# TRY IT
Go through the lines below and copy each one that holds the string "long".
··· THE INPUT
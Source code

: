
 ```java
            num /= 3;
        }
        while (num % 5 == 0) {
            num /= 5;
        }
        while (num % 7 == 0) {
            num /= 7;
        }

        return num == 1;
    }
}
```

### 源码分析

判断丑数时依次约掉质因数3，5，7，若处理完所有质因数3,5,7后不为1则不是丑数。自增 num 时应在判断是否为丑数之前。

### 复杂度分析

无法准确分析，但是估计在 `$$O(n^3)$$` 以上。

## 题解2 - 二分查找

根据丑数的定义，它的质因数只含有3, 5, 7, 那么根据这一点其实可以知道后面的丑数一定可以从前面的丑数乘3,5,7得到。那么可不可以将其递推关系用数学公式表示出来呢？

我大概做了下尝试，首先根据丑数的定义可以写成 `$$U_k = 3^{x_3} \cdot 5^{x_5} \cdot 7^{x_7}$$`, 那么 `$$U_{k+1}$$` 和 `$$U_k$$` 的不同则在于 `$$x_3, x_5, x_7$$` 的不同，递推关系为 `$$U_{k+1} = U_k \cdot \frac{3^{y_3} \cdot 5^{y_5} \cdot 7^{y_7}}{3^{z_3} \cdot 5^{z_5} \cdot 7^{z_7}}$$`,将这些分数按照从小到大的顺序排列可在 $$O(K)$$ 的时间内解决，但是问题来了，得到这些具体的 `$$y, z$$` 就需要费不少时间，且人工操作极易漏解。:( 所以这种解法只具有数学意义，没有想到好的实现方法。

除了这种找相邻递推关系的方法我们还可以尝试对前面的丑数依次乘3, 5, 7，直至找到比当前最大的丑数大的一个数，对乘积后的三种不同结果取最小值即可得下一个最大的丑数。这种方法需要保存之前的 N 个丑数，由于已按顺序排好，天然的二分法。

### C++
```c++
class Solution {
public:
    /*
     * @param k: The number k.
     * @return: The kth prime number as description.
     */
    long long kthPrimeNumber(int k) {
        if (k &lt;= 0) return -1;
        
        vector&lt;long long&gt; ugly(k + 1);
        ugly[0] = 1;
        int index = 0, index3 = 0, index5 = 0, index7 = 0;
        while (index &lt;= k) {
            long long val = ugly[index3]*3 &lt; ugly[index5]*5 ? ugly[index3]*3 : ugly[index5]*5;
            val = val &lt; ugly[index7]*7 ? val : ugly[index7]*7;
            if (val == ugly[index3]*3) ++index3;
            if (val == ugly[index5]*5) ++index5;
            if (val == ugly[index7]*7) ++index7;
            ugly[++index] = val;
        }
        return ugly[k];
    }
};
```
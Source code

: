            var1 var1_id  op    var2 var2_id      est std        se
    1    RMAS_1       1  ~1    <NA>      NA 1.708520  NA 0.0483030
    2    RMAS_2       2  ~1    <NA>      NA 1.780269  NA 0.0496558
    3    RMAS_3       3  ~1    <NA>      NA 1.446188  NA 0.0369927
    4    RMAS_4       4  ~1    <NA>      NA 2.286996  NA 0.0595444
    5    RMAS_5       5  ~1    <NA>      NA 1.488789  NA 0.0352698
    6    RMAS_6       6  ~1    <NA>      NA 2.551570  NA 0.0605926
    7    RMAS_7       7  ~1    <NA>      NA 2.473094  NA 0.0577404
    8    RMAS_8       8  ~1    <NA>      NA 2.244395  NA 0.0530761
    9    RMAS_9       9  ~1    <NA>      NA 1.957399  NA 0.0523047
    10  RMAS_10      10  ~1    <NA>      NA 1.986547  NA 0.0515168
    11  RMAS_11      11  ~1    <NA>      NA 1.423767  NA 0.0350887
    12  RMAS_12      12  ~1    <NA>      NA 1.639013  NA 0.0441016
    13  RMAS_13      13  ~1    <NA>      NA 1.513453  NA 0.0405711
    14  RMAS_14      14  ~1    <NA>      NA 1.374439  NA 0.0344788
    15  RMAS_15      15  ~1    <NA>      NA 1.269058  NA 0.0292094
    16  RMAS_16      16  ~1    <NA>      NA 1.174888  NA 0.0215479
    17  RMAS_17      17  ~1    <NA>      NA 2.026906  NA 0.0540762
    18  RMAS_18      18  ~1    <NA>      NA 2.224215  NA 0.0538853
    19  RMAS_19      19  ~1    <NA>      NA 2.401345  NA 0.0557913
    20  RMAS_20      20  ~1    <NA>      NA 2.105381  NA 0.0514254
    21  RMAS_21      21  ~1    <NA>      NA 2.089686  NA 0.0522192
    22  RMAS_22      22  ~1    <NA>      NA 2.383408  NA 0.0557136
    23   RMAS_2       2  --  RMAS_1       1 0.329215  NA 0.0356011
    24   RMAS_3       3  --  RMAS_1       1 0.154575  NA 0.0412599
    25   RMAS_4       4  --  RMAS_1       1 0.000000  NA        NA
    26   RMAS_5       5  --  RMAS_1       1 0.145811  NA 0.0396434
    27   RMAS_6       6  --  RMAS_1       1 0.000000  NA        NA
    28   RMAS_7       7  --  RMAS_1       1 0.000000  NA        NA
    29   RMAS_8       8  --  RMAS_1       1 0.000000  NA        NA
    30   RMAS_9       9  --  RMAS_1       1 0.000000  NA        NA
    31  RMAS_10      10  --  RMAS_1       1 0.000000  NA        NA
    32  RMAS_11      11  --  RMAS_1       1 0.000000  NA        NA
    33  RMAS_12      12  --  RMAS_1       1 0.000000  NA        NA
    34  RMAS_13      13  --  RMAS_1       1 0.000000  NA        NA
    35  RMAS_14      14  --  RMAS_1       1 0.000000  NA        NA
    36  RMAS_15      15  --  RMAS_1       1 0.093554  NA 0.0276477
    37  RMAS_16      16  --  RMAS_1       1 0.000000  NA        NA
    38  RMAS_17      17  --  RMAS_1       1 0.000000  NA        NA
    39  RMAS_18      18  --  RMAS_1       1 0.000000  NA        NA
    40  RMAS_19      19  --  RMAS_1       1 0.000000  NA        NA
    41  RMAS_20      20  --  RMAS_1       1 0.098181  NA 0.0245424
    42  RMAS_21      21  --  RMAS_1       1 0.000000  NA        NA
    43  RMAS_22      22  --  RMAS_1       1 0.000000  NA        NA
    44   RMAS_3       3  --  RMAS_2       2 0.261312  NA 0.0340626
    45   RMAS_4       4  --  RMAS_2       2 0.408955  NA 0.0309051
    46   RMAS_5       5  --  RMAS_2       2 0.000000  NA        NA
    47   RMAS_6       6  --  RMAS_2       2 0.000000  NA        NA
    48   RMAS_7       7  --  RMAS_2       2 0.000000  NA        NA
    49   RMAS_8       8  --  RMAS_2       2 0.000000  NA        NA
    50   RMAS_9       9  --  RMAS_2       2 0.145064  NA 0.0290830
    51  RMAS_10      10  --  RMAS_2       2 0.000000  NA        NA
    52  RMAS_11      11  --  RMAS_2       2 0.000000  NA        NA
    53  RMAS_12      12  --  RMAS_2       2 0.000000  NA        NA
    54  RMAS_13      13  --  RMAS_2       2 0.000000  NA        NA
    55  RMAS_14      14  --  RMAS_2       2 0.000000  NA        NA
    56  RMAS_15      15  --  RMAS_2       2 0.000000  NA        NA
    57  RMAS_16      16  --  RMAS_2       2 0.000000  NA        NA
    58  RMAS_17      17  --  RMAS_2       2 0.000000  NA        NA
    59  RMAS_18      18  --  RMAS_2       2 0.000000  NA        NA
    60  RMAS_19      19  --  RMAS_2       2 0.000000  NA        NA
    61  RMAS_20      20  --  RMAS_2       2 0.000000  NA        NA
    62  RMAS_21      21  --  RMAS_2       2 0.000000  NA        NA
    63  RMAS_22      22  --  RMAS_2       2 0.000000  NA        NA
······
# OUTPUT FOR THIS TASK
    long long kthPrimeNumber(int k) {
        vector&lt;long long&gt; ugly(k + 1);
            long long val = ugly[index3]*3 &lt; ugly[index5]*5 ? ugly[index3]*3 : ugly[index5]*5;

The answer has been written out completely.